-- Problem to work on --
Using the material below, print the line that contains "in value clips.", the line that contains "smaller than any possible actual time delta.", and every line in between, exactly and nothing else.
::::
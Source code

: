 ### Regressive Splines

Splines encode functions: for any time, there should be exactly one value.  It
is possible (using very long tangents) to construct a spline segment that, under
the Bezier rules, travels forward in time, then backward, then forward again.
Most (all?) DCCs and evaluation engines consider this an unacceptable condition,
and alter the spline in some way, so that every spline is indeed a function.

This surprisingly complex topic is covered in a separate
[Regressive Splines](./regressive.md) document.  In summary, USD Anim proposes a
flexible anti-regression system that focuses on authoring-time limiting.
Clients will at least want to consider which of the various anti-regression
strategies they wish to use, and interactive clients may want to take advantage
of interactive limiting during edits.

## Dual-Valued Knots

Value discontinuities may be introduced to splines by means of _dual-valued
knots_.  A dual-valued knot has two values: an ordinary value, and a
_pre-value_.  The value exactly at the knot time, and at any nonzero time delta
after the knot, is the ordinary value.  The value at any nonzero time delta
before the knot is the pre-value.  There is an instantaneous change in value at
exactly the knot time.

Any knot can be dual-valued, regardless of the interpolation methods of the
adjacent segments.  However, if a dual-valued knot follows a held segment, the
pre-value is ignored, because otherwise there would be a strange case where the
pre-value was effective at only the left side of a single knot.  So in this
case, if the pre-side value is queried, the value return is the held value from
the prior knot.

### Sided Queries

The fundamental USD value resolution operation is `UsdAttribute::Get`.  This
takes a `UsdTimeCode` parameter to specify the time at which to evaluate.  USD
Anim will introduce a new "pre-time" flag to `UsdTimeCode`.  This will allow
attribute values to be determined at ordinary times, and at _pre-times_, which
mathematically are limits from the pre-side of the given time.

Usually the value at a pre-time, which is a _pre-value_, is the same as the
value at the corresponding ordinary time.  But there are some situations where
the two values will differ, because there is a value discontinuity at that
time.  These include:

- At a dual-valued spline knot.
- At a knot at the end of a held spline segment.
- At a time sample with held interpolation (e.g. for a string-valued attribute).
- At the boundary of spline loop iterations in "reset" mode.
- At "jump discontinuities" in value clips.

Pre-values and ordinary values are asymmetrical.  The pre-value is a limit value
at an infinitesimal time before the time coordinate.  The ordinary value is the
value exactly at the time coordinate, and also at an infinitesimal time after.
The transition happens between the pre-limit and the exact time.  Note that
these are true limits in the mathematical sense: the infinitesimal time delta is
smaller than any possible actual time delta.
::::
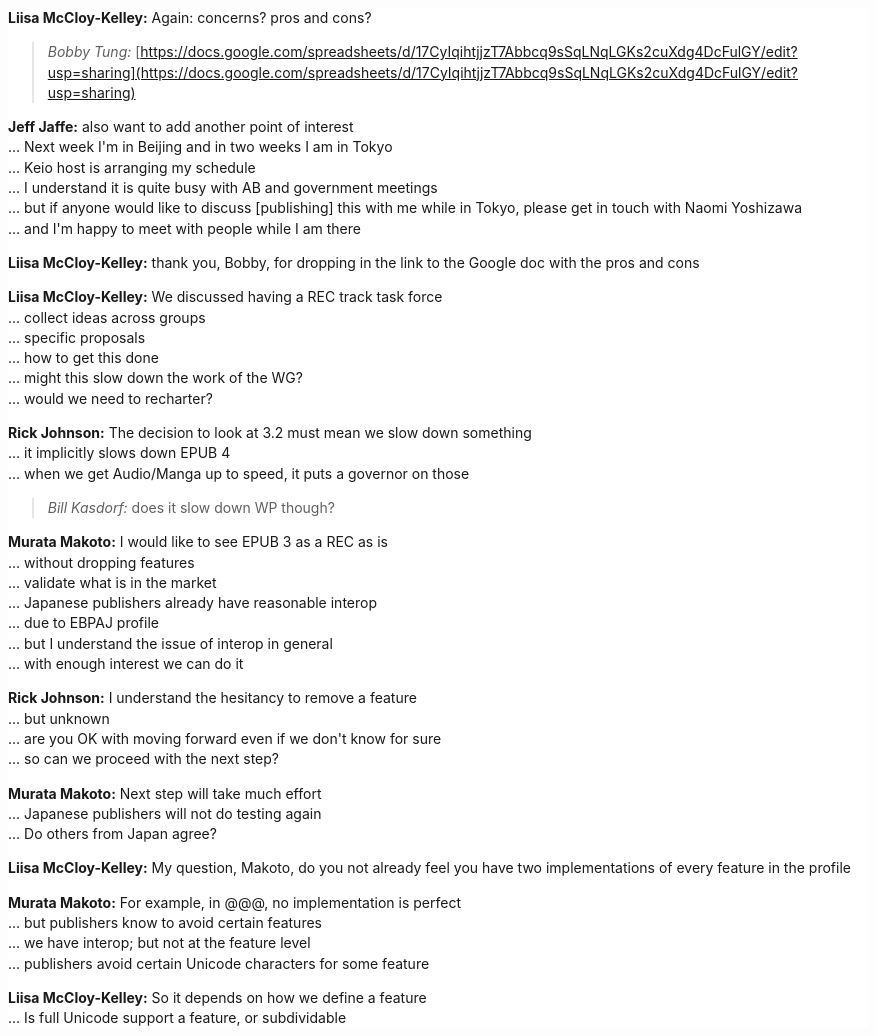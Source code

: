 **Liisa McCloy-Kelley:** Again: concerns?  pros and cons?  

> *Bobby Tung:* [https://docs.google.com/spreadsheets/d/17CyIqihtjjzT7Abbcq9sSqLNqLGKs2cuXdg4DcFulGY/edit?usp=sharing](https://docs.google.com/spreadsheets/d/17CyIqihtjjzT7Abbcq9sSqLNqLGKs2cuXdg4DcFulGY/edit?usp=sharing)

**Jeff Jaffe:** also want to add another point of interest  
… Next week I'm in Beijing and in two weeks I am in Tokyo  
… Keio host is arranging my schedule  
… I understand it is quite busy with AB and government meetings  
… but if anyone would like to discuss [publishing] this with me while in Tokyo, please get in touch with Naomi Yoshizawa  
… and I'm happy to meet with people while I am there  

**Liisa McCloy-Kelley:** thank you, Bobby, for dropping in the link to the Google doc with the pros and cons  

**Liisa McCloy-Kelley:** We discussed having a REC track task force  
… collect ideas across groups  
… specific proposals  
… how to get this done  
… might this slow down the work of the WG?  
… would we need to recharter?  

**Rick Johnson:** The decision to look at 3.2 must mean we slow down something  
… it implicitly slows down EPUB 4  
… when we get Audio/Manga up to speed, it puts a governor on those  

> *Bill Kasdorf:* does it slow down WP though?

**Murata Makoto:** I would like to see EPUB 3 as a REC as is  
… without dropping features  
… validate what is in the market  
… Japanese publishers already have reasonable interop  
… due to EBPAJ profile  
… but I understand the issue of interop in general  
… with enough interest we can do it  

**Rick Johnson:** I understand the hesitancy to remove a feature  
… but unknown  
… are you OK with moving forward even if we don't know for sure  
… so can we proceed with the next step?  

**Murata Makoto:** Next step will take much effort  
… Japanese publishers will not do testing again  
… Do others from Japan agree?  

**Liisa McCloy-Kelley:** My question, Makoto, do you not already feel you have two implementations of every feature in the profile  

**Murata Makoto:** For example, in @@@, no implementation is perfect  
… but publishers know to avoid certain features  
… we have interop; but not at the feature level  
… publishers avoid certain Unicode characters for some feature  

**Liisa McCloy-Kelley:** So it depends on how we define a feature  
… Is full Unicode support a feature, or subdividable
::::
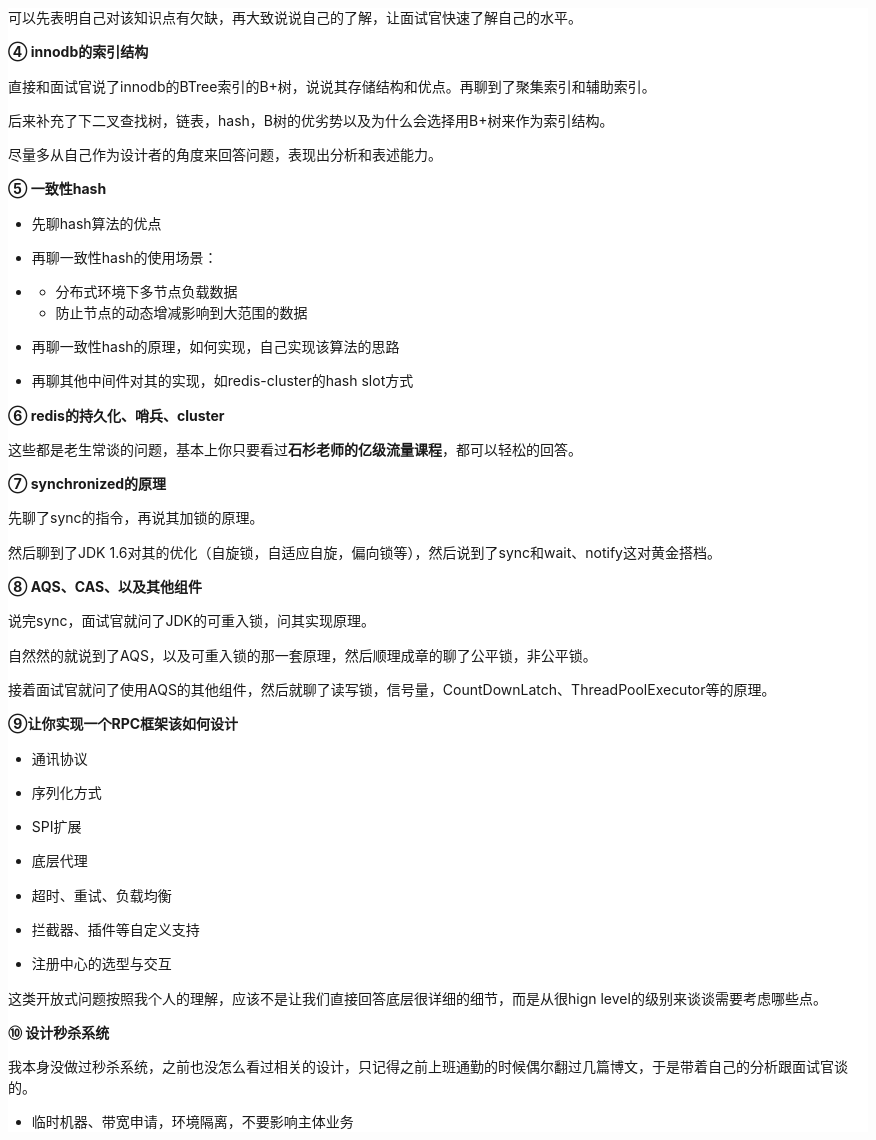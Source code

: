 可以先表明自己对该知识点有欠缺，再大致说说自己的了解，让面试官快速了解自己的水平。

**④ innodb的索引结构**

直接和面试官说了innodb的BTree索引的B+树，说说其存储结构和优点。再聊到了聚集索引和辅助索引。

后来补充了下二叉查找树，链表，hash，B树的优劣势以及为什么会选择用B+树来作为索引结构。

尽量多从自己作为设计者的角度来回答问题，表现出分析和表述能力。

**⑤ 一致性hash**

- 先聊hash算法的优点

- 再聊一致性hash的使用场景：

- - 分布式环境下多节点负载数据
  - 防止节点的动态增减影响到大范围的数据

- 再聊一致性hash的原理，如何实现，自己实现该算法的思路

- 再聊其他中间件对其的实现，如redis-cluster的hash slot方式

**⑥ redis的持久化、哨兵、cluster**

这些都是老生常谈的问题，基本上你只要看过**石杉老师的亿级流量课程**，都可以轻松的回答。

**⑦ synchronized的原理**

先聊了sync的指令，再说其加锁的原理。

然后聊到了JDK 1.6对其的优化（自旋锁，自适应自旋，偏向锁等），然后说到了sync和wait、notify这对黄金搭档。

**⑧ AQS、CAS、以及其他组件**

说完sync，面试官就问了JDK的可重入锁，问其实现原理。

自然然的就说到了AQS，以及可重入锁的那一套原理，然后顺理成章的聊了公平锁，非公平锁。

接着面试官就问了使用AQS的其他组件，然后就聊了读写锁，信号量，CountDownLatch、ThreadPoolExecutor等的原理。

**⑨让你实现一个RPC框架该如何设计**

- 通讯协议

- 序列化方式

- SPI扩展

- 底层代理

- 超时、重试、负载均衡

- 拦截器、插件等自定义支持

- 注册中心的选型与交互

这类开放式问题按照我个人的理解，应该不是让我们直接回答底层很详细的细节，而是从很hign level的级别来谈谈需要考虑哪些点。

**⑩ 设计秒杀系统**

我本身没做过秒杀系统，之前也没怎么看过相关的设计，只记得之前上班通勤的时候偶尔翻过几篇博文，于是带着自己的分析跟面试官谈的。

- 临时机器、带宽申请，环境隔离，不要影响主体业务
::::
-- Answer to the problem --
- At "jump discontinuities" in value clips.

Pre-values and ordinary values are asymmetrical.  The pre-value is a limit value
at an infinitesimal time before the time coordinate.  The ordinary value is the
value exactly at the time coordinate, and also at an infinitesimal time after.
The transition happens between the pre-limit and the exact time.  Note that
these are true limits in the mathematical sense: the infinitesimal time delta is
smaller than any possible actual time delta.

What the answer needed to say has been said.